The opportunity is specialization. Generalist fitness apps compete on scale. Marketplaces win by going narrow: postpartum strength, masters triathletes, powerlifters cutting to a weight class, golfers rehabbing shoulders. The trainers who serve those niches don't want to be a tile in Future's directory. They want a platform that understands their world.

The business model is proven. Take 15 to 25% of each booking, plus a subscription fee for trainers who want premium placement or advanced tools. The unit economics work because average session prices in this category run $60 to $150, and retention is strong once a client/trainer relationship clicks.

If you're reading this, you probably already have a niche in mind. Good. This guide assumes you do, and focuses on how to actually ship the product without burning $500K before your first booking.

Personal trainer coaching a client in a modern gym

The Two-Sided Problem You Have to Solve First

Every marketplace app fails the same way: you build a beautiful product, launch, and nobody shows up because there's nothing on the other side. No trainers means no clients. No clients means no trainers. This is the cold start problem, and it will kill you if you don't plan for it before you write a single line of code.

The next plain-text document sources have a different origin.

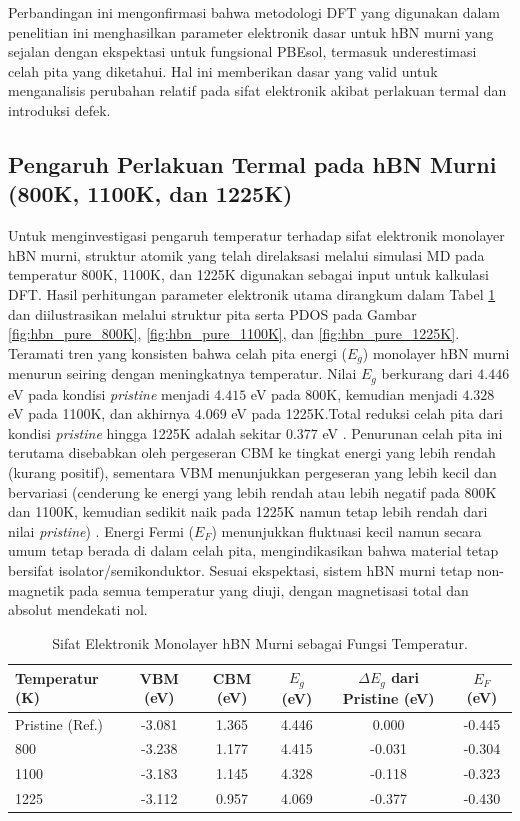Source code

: Perbandingan ini mengonfirmasi bahwa metodologi DFT yang digunakan dalam penelitian ini menghasilkan parameter elektronik dasar untuk hBN murni yang sejalan dengan ekspektasi untuk fungsional PBEsol, termasuk underestimasi celah pita yang diketahui. Hal ini memberikan dasar yang valid untuk menganalisis perubahan relatif pada sifat elektronik akibat perlakuan termal dan introduksi defek.

\subsection{Pengaruh Perlakuan Termal pada hBN Murni (800K, 1100K, dan 1225K)}
\label{subsec:hbn_murni_termal}
Untuk menginvestigasi pengaruh temperatur terhadap sifat elektronik monolayer hBN murni, struktur atomik yang telah direlaksasi melalui simulasi MD pada temperatur 800K, 1100K, dan 1225K digunakan sebagai input untuk kalkulasi DFT. Hasil perhitungan parameter elektronik utama dirangkum dalam Tabel \ref{tab:hbn_murni_suhu} dan diilustrasikan melalui struktur pita serta PDOS pada Gambar \ref{fig:hbn_pure_800K}, \ref{fig:hbn_pure_1100K}, dan \ref{fig:hbn_pure_1225K}. Teramati tren yang konsisten bahwa celah pita energi ($E_g$) monolayer hBN murni menurun seiring dengan meningkatnya temperatur. Nilai $E_g$ berkurang dari $4.446$ eV pada kondisi \textit{pristine} menjadi $4.415$ eV pada 800K, kemudian menjadi $4.328$ eV pada 1100K, dan akhirnya $4.069$ eV pada 1225K.Total reduksi celah pita dari kondisi \textit{pristine} hingga 1225K adalah sekitar $0.377$ eV . Penurunan celah pita ini terutama disebabkan oleh pergeseran CBM ke tingkat energi yang lebih rendah (kurang positif), sementara VBM menunjukkan pergeseran yang lebih kecil dan bervariasi (cenderung ke energi yang lebih rendah atau lebih negatif pada 800K dan 1100K, kemudian sedikit naik pada 1225K namun tetap lebih rendah dari nilai \textit{pristine}) . Energi Fermi ($E_F$) menunjukkan fluktuasi kecil namun secara umum tetap berada di dalam celah pita, mengindikasikan bahwa material tetap bersifat isolator/semikonduktor. Sesuai ekspektasi, sistem hBN murni tetap non-magnetik pada semua temperatur yang diuji, dengan magnetisasi total dan absolut mendekati nol. 
\begin{table}[h!]
  \centering
  \caption{Sifat Elektronik Monolayer hBN Murni sebagai Fungsi Temperatur.}
  \label{tab:hbn_murni_suhu}
  \begin{tabular}{lccccc}
    \toprule
    Temperatur (K) & VBM (eV) & CBM (eV) & $E_g$ (eV) & $\Delta E_g$ dari Pristine (eV) & $E_F$ (eV) \\
    \midrule
    Pristine (Ref.) & -3.081 &  1.365 & 4.446 &  0.000 & -0.445 \\
    800             & -3.238 &  1.177 & 4.415 & -0.031 & -0.304 \\
    1100   
          & -3.183 &  1.145 & 4.328 & -0.118 & -0.323 \\
    1225            & -3.112 &  0.957 & 4.069 & -0.377 & -0.430 \\
    \bottomrule
  \end{tabular}
\end{table}


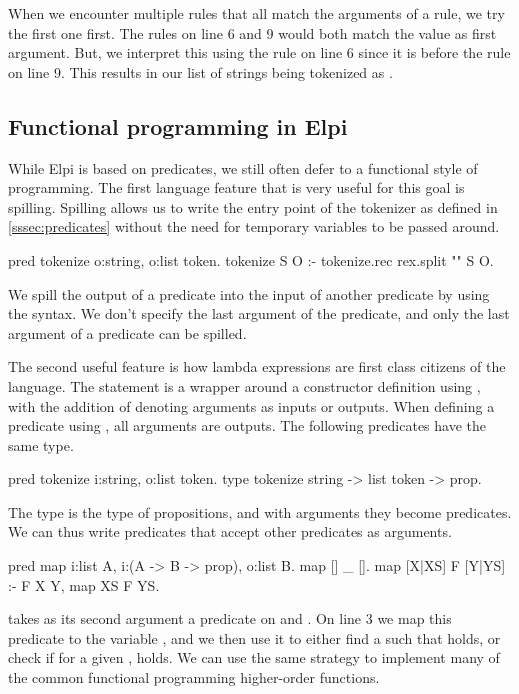 \documentclass[thesis.tex]{subfiles}
\begin{document}
{{When we encounter multiple rules that all match the arguments of a rule, we try the first one first. The rules on line 6 and 9 would both match the value \elpii{["/", "/", "="]} as first argument. But, we interpret this using the rule on line 6 since it is before the rule on line 9. This results in our list of strings being tokenized as .

\subsection{Functional programming in Elpi}
While Elpi is based on predicates, we still often defer to a functional style of programming. The first language feature that is very useful for this goal is spilling. Spilling allows us to write the entry point of the tokenizer as defined in \cref{sssec:predicates} without the need for temporary variables to be passed around.
\begin{elpicode}
  pred tokenize o:string, o:list token.
  tokenize S O :- tokenize.rec {rex.split "" S} O.
\end{elpicode}

We spill the output of a predicate into the input of another predicate by using the \elpii{{ }} syntax. We don't specify the last argument of the predicate, and only the last argument of a predicate can be spilled.

The second useful feature is how lambda expressions are first class citizens of the language. The  statement is a wrapper around a constructor definition using , with the addition of denoting arguments as inputs or outputs. When defining a predicate using , all arguments are outputs. The following predicates have the same type.
\begin{elpicode}
  pred tokenize i:string, o:list token.
  type tokenize string -> list token -> prop.
\end{elpicode}
The  type is the type of propositions, and with arguments they become predicates. We can thus write predicates that accept other predicates as arguments.
\begin{elpicode}
  pred map i:list A, i:(A -> B -> prop), o:list B.
  map [] _ [].
  map [X|XS] F [Y|YS] :- F X Y, map XS F YS.
\end{elpicode}
 takes as its second argument a predicate on  and . On line 3 we map this predicate to the variable , and we then use it to either find a  such that  holds, or check if for a given ,  holds. We can use the same strategy to implement many of the common functional programming higher-order functions.

}}
\end{document}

Solve the trainer side first, manually. Before you build anything, personally recruit 20 to 50 trainers in your niche. Not through ads. Through DMs, calls, and in-person visits. If you can't convince 20 trainers to commit to a platform that doesn't exist yet, the product won't save you.

These early trainers should get lifetime reduced commission (say 10% instead of 20%) and input on the product roadmap. They're your co-founders in everything but equity.

Seed the demand side with concierge service. For your first 100 clients, act as the matchmaker yourself. Don't rely on algorithmic matching until you understand what actually makes a good fit in your niche. Most marketplace founders skip this and build matching algorithms based on guesses. Don't.

If you want a deeper look at the underlying economics, our guide on how to build a marketplace app walks through liquidity, pricing, and take-rate strategy in more detail.

Core Feature Set for V1

Every founder wants to ship a feature-complete product. Every successful marketplace ships an embarrassingly small one and iterates. Here's the minimum viable feature list for a trainer marketplace in 2026:

For Trainers

  • Profile with credentials, specialties, and video intro. Video matters more than any other profile element. Clients are buying a relationship.
  • Availability calendar that syncs with Google Calendar and Apple Calendar. Use the Calendly API or build directly on top of Google and Apple CalDAV. Don't make trainers manage two calendars.
  • Pricing and package management. Single sessions, multi-session packs, monthly subscriptions. Let trainers set their own prices.
  • Client dashboard with session history and notes. Trainers need to remember what happened last session. Give them a private notes field per client.
  • Payout management via Stripe Connect. More on this below.

For Clients

  • Search and filter by specialty, location, price, and availability. Filters matter more than search in niche marketplaces.
  • Booking flow with payment at checkout. Never let clients book without paying. It kills no-show rates.
  • In-app chat with the trainer before and after booking. Essential for trust.
  • Video session join (for remote training). LiveKit is your friend here.
  • Reviews and ratings after each session. Drive these with post-session push notifications.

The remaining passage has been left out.